_Required work:_ Report each line of the entries below that has the word "hodně" in it.

++++++

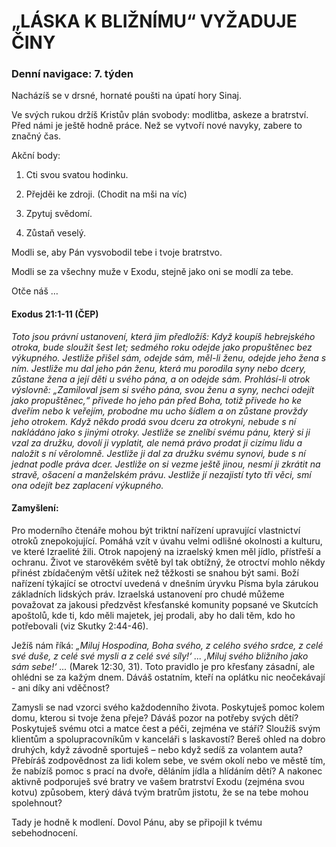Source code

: # „LÁSKA K BLIŽNÍMU“ VYŽADUJE ČINY

### Denní navigace: 7. týden

Nacházíš se v drsné, hornaté poušti na úpatí hory Sinaj.

Ve svých rukou držíš Kristův plán svobody: modlitba, askeze a bratrství. Před námi je ještě hodně práce. Než se vytvoří nové navyky, zabere to značný čas.

Akční body:
1. Cti svou svatou hodinku.

2. Přejděi ke zdroji. (Chodit na mši na víc)

3. Zpytuj svědomí.

4. Zůstaň veselý.

Modli se, aby Pán vysvobodil tebe i tvoje bratrstvo.

Modli se za všechny muže v Exodu, stejně jako oni se modlí za tebe.

Otče náš …


#### Exodus 21:1-11 (ČEP)
*Toto jsou právní ustanovení, která jim předložíš: Když koupíš hebrejského otroka, bude sloužit šest let; sedmého roku odejde jako propuštěnec bez výkupného. Jestliže přišel sám, odejde sám, měl-li ženu, odejde jeho žena s ním. Jestliže mu dal jeho pán ženu, která mu porodila syny nebo dcery, zůstane žena a její děti u svého pána, a on odejde sám. Prohlásí-li otrok výslovně: „Zamiloval jsem si svého pána, svou ženu a syny, nechci odejít jako propuštěnec,“ přivede ho jeho pán před Boha, totiž přivede ho ke dveřím nebo k veřejím, probodne mu ucho šídlem a on zůstane provždy jeho otrokem. Když někdo prodá svou dceru za otrokyni, nebude s ní nakládáno jako s jinými otroky. Jestliže se znelíbí svému pánu, který si ji vzal za družku, dovolí ji vyplatit, ale nemá právo prodat ji cizímu lidu a naložit s ní věrolomně. Jestliže ji dal za družku svému synovi, bude s ní jednat podle práva dcer. Jestliže on si vezme ještě jinou, nesmí ji zkrátit na stravě, ošacení a manželském právu. Jestliže jí nezajistí tyto tři věci, smí ona odejít bez zaplacení výkupného.*

#### Zamyšlení:
Pro moderního čtenáře mohou být triktní nařízení upravující vlastnictví otroků znepokojující. Pomáhá vzít v úvahu velmi odlišné okolnosti a kulturu, ve které Izraelité žili. Otrok napojený na izraelský kmen měl jídlo, přístřeší a ochranu. Život ve starověkém světě byl tak obtížný, že otroctví mohlo někdy přinést zbídačeným větší užitek než těžkosti se snahou být sami. Boží nařízení týkající se otroctví uvedená v dnešním úryvku Písma byla zárukou základních lidských práv. Izraelská ustanovení pro chudé můžeme považovat za jakousi předzvěst křesťanské komunity popsané ve Skutcích apoštolů, kde ti, kdo měli majetek, jej prodali, aby ho dali těm, kdo ho potřebovali (viz Skutky 2:44-46).

Ježíš nám říká: *„Miluj Hospodina, Boha svého, z celého svého srdce, z celé své duše, z celé své mysli a z celé své síly!‘ ... ‚Miluj svého bližního jako sám sebe!‘ ...*  (Marek 12:30, 31). Toto pravidlo je pro křesťany zásadní, ale ohlédni se za kažým dnem. Dáváš ostatním, kteří na oplátku nic neočekávají - ani díky ani vděčnost?

Zamysli se nad vzorci svého každodenního života. Poskytuješ pomoc kolem domu, kterou si tvoje žena přeje? Dáváš pozor na potřeby svých dětí? Poskytuješ svému otci a matce čest a péči, zejména ve stáří? Sloužíš svým klientům a spolupracovníkům v kanceláři s laskavostí? Bereš ohled na dobro druhých, když závodně sportuješ – nebo když sedíš za volantem auta? Přebíráš zodpovědnost za lidi kolem sebe, ve svém okolí nebo ve městě tím, že nabízíš pomoc s prací na dvoře, děláním jídla a hlídáním dětí? A nakonec aktivně podporuješ své bratry ve vašem bratrství Exodu (zejména svou kotvu) způsobem, který dává tvým bratrům jistotu, že se na tebe mohou spolehnout?

Tady je hodně k modlení. Dovol Pánu, aby se připojil k tvému sebehodnocení.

++++++

_Exercise solution:_
Ve svých rukou držíš Kristův plán svobody: modlitba, askeze a bratrství. Před námi je ještě hodně práce. Než se vytvoří nové navyky, zabere to značný čas.
Tady je hodně k modlení. Dovol Pánu, aby se připojil k tvému sebehodnocení.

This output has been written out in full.